2003-08-28

Untangling Compound Documents on the Web
http://www.ht03.org/papers/pdfs/12.pdf


Abstract from http://www.ht03.org/papers/
"Most text analysis is designed to deal with the concept of a 'document',
namely a cohesive presentation of thought on a unifying subject. By contrast,
individual nodes on the World Wide Web tend to have a much smaller granularity
than text documents. We claim that the notions of 'document' and 'web node' are
not synonomous, and that authors often tend to deploy documents as collections
of URLs, which we call 'compound documents'. In this paper we present new
techniques for identifying and working with such compound documents, and the
results of some large-scale studies on such web documents. The primary
motivation for this work stems from the fact that information retrieval
techniques are better suited to working on documents than individual hypertext
nodes."

hypertext [as the web] is very influential, nodes on everything. but...

it's just a sea of nodes out there. the nature of the web, it's huge. we didn't
realise it would become this.

[ooh, just got a shudder of what the web is. it's a new thing, spreading over
the planet, a big new thing that's being built. not just infrastructure, not
just natural. but the web!]

search engines are now crucial. they're necessary for you to establish your
context on a topic [to see the neighbourhood around it, if you can't see where
you are. nice!].

example of some of the problems:
- multiple URLs make up a single document (eg, a long story split over several
pages)

what is a document?
- cohesive presentation of thought on a single topic. single or multiply
authored; with multiple authors each must be aware of the overall structure.

[this could be disputed. a document often requires context to be read, but is
that the same document? it's nelson's "soft shell". a folded representation of
the author's reading.]

originally urls were files from the filesystem.

but compound documents are a common idea:
. KMS has "tree items"
. Notecards had Filebnoxes
. Dexter reference model had them too

compounds common on the web too -- tend to be high-quality content, but aren't
easily recognisable.

search engines need to be able to recognise them to return them if your
keywords are split across urls.


some methods to recognise:
. metadata
. heuristics (eg, "next" anchortext)
. linguistic simularity
. better algorithms


there's hierarchy in urls, and it works for a bit, but:

humans process information by associating
- bush

hierarchical organisation is unnatural
- nelson

so

* humans assimulation info by association

however

* humans still often organise tectual information hierarchically
- letter, word, phrase, sentence, paragraph, subsection, section, chapter,
volume, collection

[i'm not sure this is even true. sequence is the most *visible* of the
organising structure, but a good author will use refrains and oppositions, etc,
across an entire work - deliberately! - in order to convey more information. of
course that doesn't work if you want to break up text. or rather, if you assume
that when you break up text you also break up meaning. you don't: text is a
hologram of meaning. if you break it, the meaning gets lower resolution.]
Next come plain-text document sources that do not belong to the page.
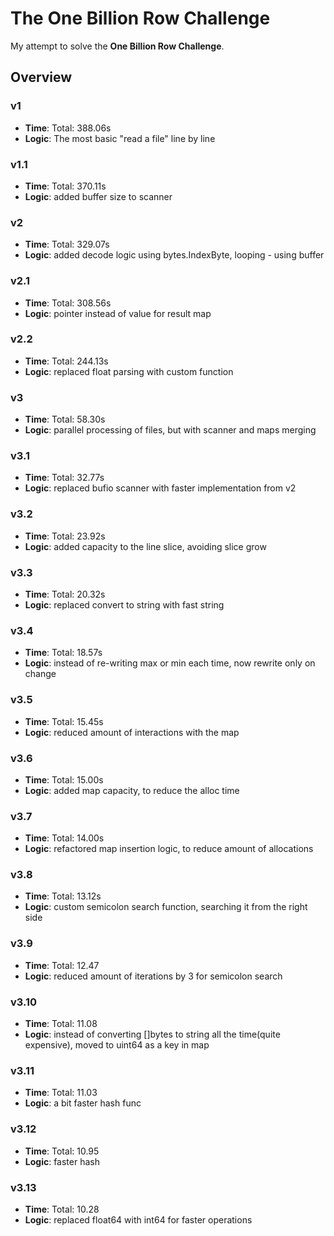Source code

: # The One Billion Row Challenge
My attempt to solve the **One Billion Row Challenge**.

## Overview

### v1
- **Time**: Total: 388.06s
- **Logic**: The most basic "read a file" line by line

### v1.1
- **Time**: Total: 370.11s
- **Logic**: added buffer size to scanner

### v2
- **Time**: Total: 329.07s
- **Logic**: added decode logic using bytes.IndexByte, looping - using buffer

### v2.1
- **Time**: Total: 308.56s
- **Logic**: pointer instead of value for result map

### v2.2
- **Time**: Total: 244.13s
- **Logic**: replaced float parsing with custom function

### v3
- **Time**: Total: 58.30s
- **Logic**: parallel processing of files, but with scanner and maps merging

### v3.1
- **Time**: Total: 32.77s
- **Logic**: replaced bufio scanner with faster implementation from v2

### v3.2
- **Time**: Total: 23.92s
- **Logic**: added capacity to the line slice, avoiding slice grow

### v3.3
- **Time**: Total: 20.32s
- **Logic**: replaced convert to string with fast string

### v3.4
- **Time**: Total: 18.57s
- **Logic**: instead of re-writing max or min each time, now rewrite only on change

### v3.5
- **Time**: Total: 15.45s
- **Logic**: reduced amount of interactions with the map

### v3.6
- **Time**: Total: 15.00s
- **Logic**: added map capacity, to reduce the alloc time

### v3.7
- **Time**: Total: 14.00s
- **Logic**: refactored map insertion logic, to reduce amount of allocations

### v3.8
- **Time**: Total: 13.12s
- **Logic**: custom semicolon search function, searching it from the right side

### v3.9
- **Time**: Total: 12.47
- **Logic**: reduced amount of iterations by 3 for semicolon search

### v3.10
- **Time**: Total: 11.08
- **Logic**: instead of converting []bytes to string all the time(quite expensive), moved to uint64 as a key in map

### v3.11
- **Time**: Total: 11.03
- **Logic**: a bit faster hash func

### v3.12
- **Time**: Total: 10.95
- **Logic**: faster hash

### v3.13
- **Time**: Total: 10.28
- **Logic**: replaced float64 with int64 for faster operations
[oh good discovery in hypertext:]
* existence of a graph structure does not imply existence compound document
- fully connected structure is too restrictive
- reachability is not strong enough

so how else can we identify compounds?
. indegrees to a directory will often identify leaders
. indegrees can also be used to identify compound document directories
. leaders tend to link to many documents in the directory (eg toc) [but not
all, sidebars etc]

google try to do this too: they collapse results from a single site into a
"leader" and parts.


two heuristics:

* rare links heuristics: if most external links from a directory are shared by
most of the pages in a directory, then that directory is likely to be a
compound document (this is because compound docs are often templated)
* anchor text heuristic: similar anchor texts

together these heuristics identify 9.5% or all directories as compond documents


a closing thought of his:

a frustration of the hypertext community with the www is that it's a collection
of systems that don't work together very well. but there's space for high-level
navigational tools, like google.